The NAEP announcement could not possibly have taken anyone by surprise. Education Secretary Roderick Paige said that he was "shocked, shocked" to learn that no one knows anything. Paige declared that the situation is "intolerable" and "immediate steps" would be taken by the Department of Education to remedy the "abysmal" scores on history tests.
Paige's pronouncement is a dim echo of similar comments made by state and federal education bureaucrats for the last three decades. But every year, we graduate fewer and fewer well-rounded students.
Just the other day, I noticed two high-school students engaged in an animated discussion. They could not agree on the answer to the following: "Circle the one that doesn't belong: boy friend, girl friend, mother, grandmother." They had concluded that "boy friend" and "girl friend" obviously go together. That having been decided, they couldn't determine if "mother" or "grandmother" was the odd one out.
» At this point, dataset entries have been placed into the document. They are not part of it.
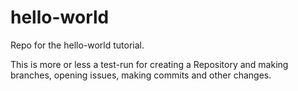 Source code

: hello-world
===========

Repo for the hello-world tutorial.


This is more or less a test-run for creating a Repository and making branches, opening issues, making commits and other changes.
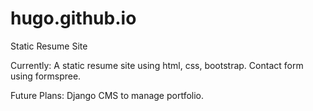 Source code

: # hugo.github.io
Static Resume Site

Currently:
A static resume site using html, css, bootstrap.
Contact form using formspree. 

Future Plans:
Django CMS to manage portfolio.
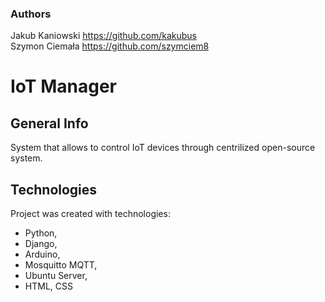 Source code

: ### Authors
Jakub Kaniowski https://github.com/kakubus </br>
Szymon Ciemała https://github.com/szymciem8

# IoT Manager

## General Info
System that allows to control IoT devices through centrilized open-source system. 

## Technologies

Project was created with technologies:
- Python, 
- Django,
- Arduino,
- Mosquitto MQTT,
- Ubuntu Server,
- HTML, CSS

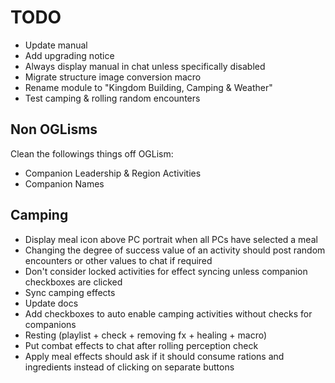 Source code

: # TODO

* Update manual
* Add upgrading notice
* Always display manual in chat unless specifically disabled
* Migrate structure image conversion macro
* Rename module to "Kingdom Building, Camping & Weather"
* Test camping & rolling random encounters

## Non OGLisms

Clean the followings things off OGLism:

* Companion Leadership & Region Activities
* Companion Names

## Camping

* Display meal icon above PC portrait when all PCs have selected a meal
* Changing the degree of success value of an activity should post random encounters or other values to chat if required
* Don't consider locked activities for effect syncing unless companion checkboxes are clicked
* Sync camping effects
* Update docs
* Add checkboxes to auto enable camping activities without checks for companions
* Resting (playlist + check + removing fx + healing + macro)
* Put combat effects to chat after rolling perception check
* Apply meal effects should ask if it should consume rations and ingredients instead of clicking on separate buttons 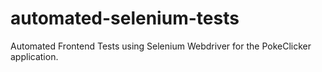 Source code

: # automated-selenium-tests
Automated Frontend Tests using Selenium Webdriver for the PokeClicker application.
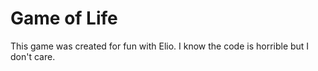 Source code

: # Game of Life
This game was created for fun with Elio.
I know the code is horrible but I don't care.
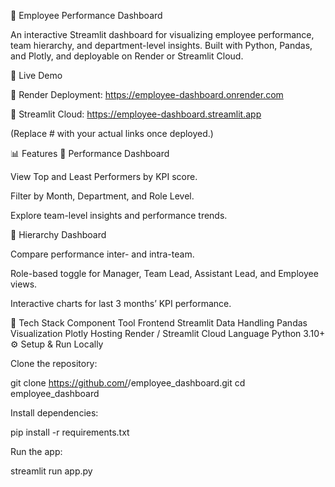 🧭 Employee Performance Dashboard

An interactive Streamlit dashboard for visualizing employee performance, team hierarchy, and department-level insights.
Built with Python, Pandas, and Plotly, and deployable on Render or Streamlit Cloud.

🚀 Live Demo

🔗 Render Deployment: https://employee-dashboard.onrender.com

🔗 Streamlit Cloud: https://employee-dashboard.streamlit.app

(Replace # with your actual links once deployed.)

📊 Features
🧩 Performance Dashboard

View Top and Least Performers by KPI score.

Filter by Month, Department, and Role Level.

Explore team-level insights and performance trends.

🏢 Hierarchy Dashboard

Compare performance inter- and intra-team.

Role-based toggle for Manager, Team Lead, Assistant Lead, and Employee views.

Interactive charts for last 3 months’ KPI performance.

🧠 Tech Stack
Component	Tool
Frontend	Streamlit
Data Handling	Pandas
Visualization	Plotly
Hosting	Render / Streamlit Cloud
Language	Python 3.10+
⚙️ Setup & Run Locally

Clone the repository:

git clone https://github.com/<your-username>/employee_dashboard.git
cd employee_dashboard


Install dependencies:

pip install -r requirements.txt


Run the app:

streamlit run app.py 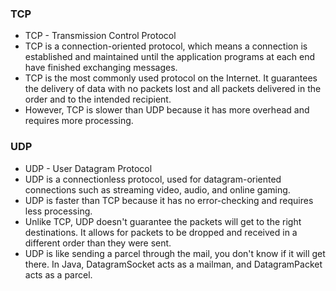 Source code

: ### TCP
- TCP - Transmission Control Protocol
- TCP is a connection-oriented protocol, which means a connection is established and maintained until the application programs at each end have finished exchanging messages.
- TCP is the most commonly used protocol on the Internet. It guarantees the delivery of data with no packets lost and all packets delivered in the order and to the intended recipient.
- However, TCP is slower than UDP because it has more overhead and requires more processing.

### UDP
- UDP - User Datagram Protocol
- UDP is a connectionless protocol, used for datagram-oriented connections such as streaming video, audio, and online gaming.
- UDP is faster than TCP because it has no error-checking and requires less processing.
- Unlike TCP, UDP doesn't guarantee the packets will get to the right destinations. It allows for packets to be dropped and received in a different order than they were sent.
- UDP is like sending a parcel through the mail, you don't know if it will get there. In Java, DatagramSocket acts as a mailman, and DatagramPacket acts as a parcel. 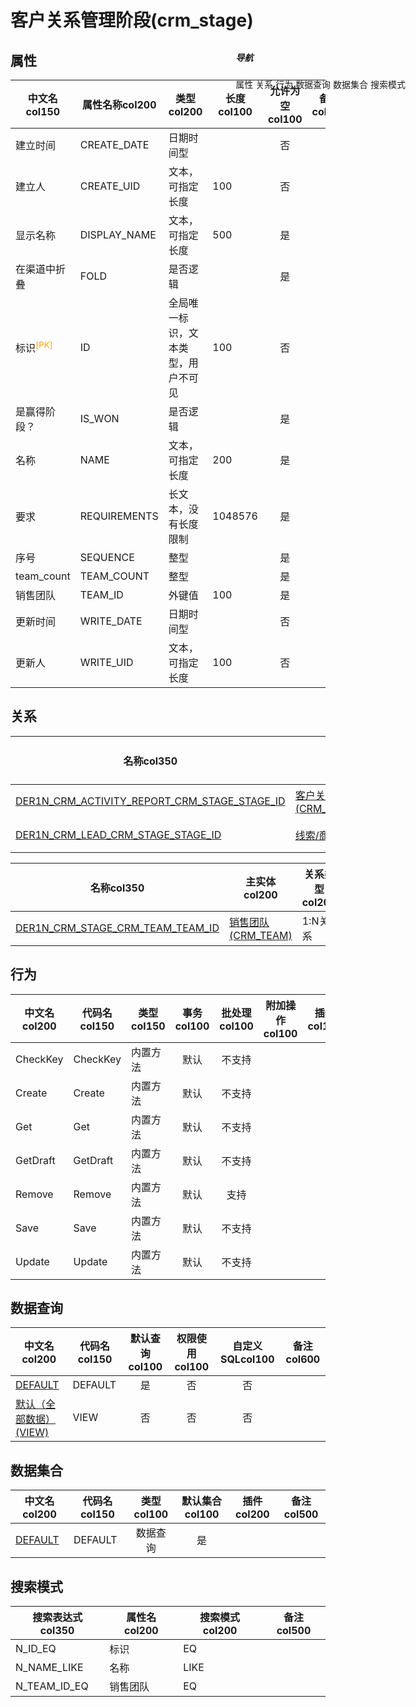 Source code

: # 客户关系管理阶段(crm_stage)  <!-- {docsify-ignore-all} -->


## 属性
|    中文名col150 | 属性名称col200           | 类型col200     | 长度col100    |允许为空col100    |  备注col500  |
| --------   |------------| -----  | -----  | :----: | -------- |
|建立时间|CREATE_DATE|日期时间型||否||
|建立人|CREATE_UID|文本，可指定长度|100|否||
|显示名称|DISPLAY_NAME|文本，可指定长度|500|是||
|在渠道中折叠|FOLD|是否逻辑||是||
|标识<sup class="footnote-symbol"><font color=orange>[PK]</font></sup>|ID|全局唯一标识，文本类型，用户不可见|100|否||
|是赢得阶段？|IS_WON|是否逻辑||是||
|名称|NAME|文本，可指定长度|200|是||
|要求|REQUIREMENTS|长文本，没有长度限制|1048576|是||
|序号|SEQUENCE|整型||是||
|team_count|TEAM_COUNT|整型||是||
|销售团队|TEAM_ID|外键值|100|是||
|更新时间|WRITE_DATE|日期时间型||否||
|更新人|WRITE_UID|文本，可指定长度|100|否||


## 关系

<el-row>
<el-tabs v-model="show_der">
<el-tab-pane label="主关系" name="major">

| 名称col350     |   从实体col200 | 关系类型col200     |   备注col500  |
| -------- |---------- |------------|----- |
|[DER1N_CRM_ACTIVITY_REPORT_CRM_STAGE_STAGE_ID](der/DER1N_CRM_ACTIVITY_REPORT_CRM_STAGE_STAGE_ID)|[客户关系管理活动分析(CRM_ACTIVITY_REPORT)](module/crm/crm_activity_report)|1:N关系||
|[DER1N_CRM_LEAD_CRM_STAGE_STAGE_ID](der/DER1N_CRM_LEAD_CRM_STAGE_STAGE_ID)|[线索/商机(CRM_LEAD)](module/crm/crm_lead)|1:N关系||


</el-tab-pane>
<el-tab-pane label="从关系" name="minor">

|  名称col350   | 主实体col200   | 关系类型col200   |    备注col500  |
| -------- |---------- |-----------|----- |
|[DER1N_CRM_STAGE_CRM_TEAM_TEAM_ID](der/DER1N_CRM_STAGE_CRM_TEAM_TEAM_ID)|[销售团队(CRM_TEAM)](module/crm/crm_team)|1:N关系||

</el-tab-pane>
</el-tabs>
</el-row>

## 行为
| 中文名col200    | 代码名col150    | 类型col150    | 事务col100   | 批处理col100   | 附加操作col100  | 插件col150    |  备注col300  |
| -------- |---------- |----------- |:----:|:----:|---------| ----- | ----- |
|CheckKey|CheckKey|内置方法|默认|不支持||||
|Create|Create|内置方法|默认|不支持||||
|Get|Get|内置方法|默认|不支持||||
|GetDraft|GetDraft|内置方法|默认|不支持||||
|Remove|Remove|内置方法|默认|支持||||
|Save|Save|内置方法|默认|不支持||||
|Update|Update|内置方法|默认|不支持||||

## 数据查询
| 中文名col200    | 代码名col150    | 默认查询col100 | 权限使用col100 | 自定义SQLcol100 |  备注col600|
| --------  | --------   | :----:  |:----:  | :----:  |----- |
|[DEFAULT](module/crm/crm_stage/query/Default)|DEFAULT|是|否 |否 ||
|[默认（全部数据）(VIEW)](module/crm/crm_stage/query/View)|VIEW|否|否 |否 ||

## 数据集合
| 中文名col200  | 代码名col150  | 类型col100 | 默认集合col100 |   插件col200|   备注col500|
| --------  | --------   | :----:   | :----:   | ----- |----- |
|[DEFAULT](module/crm/crm_stage/dataset/Default)|DEFAULT|数据查询|是|||

## 搜索模式
|   搜索表达式col350   |    属性名col200    |    搜索模式col200        |备注col500  |
| -------- |------------|------------|------|
|N_ID_EQ|标识|EQ||
|N_NAME_LIKE|名称|LIKE||
|N_TEAM_ID_EQ|销售团队|EQ||

<div style="display: block; overflow: hidden; position: fixed; top: 140px; right: 100px;">

##### 导航
<el-anchor >
<el-anchor-link :href="`#/module/crm/crm_stage?id=属性`">
  属性
</el-anchor-link>
<el-anchor-link :href="`#/module/crm/crm_stage?id=关系`">
  关系
</el-anchor-link>
<el-anchor-link :href="`#/module/crm/crm_stage?id=行为`">
  行为
</el-anchor-link>
<el-anchor-link :href="`#/module/crm/crm_stage?id=数据查询`">
  数据查询
</el-anchor-link>
<el-anchor-link :href="`#/module/crm/crm_stage?id=数据集合`">
  数据集合
</el-anchor-link>
<el-anchor-link :href="`#/module/crm/crm_stage?id=搜索模式`">
  搜索模式
</el-anchor-link>
</el-anchor>
</div>

<script>
 const { createApp } = Vue
  createApp({
    data() {
      return {
show_der:'major',


      }
    },
    methods: {
    }
  }).use(ElementPlus).mount('#app')
</script>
What does the Class of 2002 know? And what is the value of a high-school diploma if a senior doesn't know the cause of the Civil War?
According to Section 51225.3 of the California Education Code, graduating students will have taken courses in American government and civics. Further, according to the Code, they will have read and will be able to demonstrate some mastery of:
(a) The Declaration of Independence
(c) Substantive selections from the Federalist Papers
(d) The Emancipation Proclamation
(e) The Gettysburg Address
Only the smallest percentage of graduating seniors could speak intelligently about all of these topics. The majority could give only scant information about one or two.
History is only one of the subjects where students come up short. Some graduates will be deficient in math; others in reading comprehension and still others in writing skills. Yet all walk away with diplomas.
How many, I wonder, could pass the General Education Development Test?
As farfetched as it may sound, the GED would be a stretch for many graduates.
To pass the GED, a student must successfully complete all five parts of the test: Language Arts, Writing, Social Studies, Science, Language Arts, Reading and Math.
While the Social Studies, Science and Reading are basic multiple choice comprehension questions that shouldn't pose much of a threat, a student still needs to know how to interpret maps, charts and political cartoons. Critical thinking skills are required.
Tests on grammar, essay writing and math would prove more challenging to most students.
Potential pitfalls in grammar include sentence structure, construction shifts and proper punctuation. Writing a coherent, grammatically correct essay of 250 would be problematic for some.
For those high-school seniors who struggled with Math, GED questions relating to geometry, algebra and data analysis would be difficult.
Manhattan Institute Senior Fellow Jay P. Greene, who studies education policy, recently wrote that the GED certificate should not be equated with a high-school diploma. The GED is, according to Greene, a "test that dropouts can take to be given a second chance at a formal education."
Greene referenced studies that show GED holders to be "statistically indistinguishable" from high-school dropouts. On the whole, Greene found, GED recipients do not earn higher wages or do well if they attempt higher education.
And Greene criticized the GED policy of allowing test takers to retake any of the five tests as many as five times until they eventually pass.
What Greene did not factor in is that many who receive their GED are mature adults who have long been out of the work force or who have other compelling circumstances which mitigate against them mainstreaming.
I am not suggesting that the GED replace the high-school diploma. Nor am I encouraging high-school students to drop out to get a GED.
But if I were an employer, I'd know that an applicant with a GED could read and understand, could do basic math and could write a well-organized essay.
I would not necessarily know that if the applicant had a high-school diploma.
Taking an educated guess, I'll venture that 25% of the 2002 graduating class could not pass the GED on the first go around.
If I'm right, that casts doubt not on the value of the GED test but on the worth of a high-school diploma.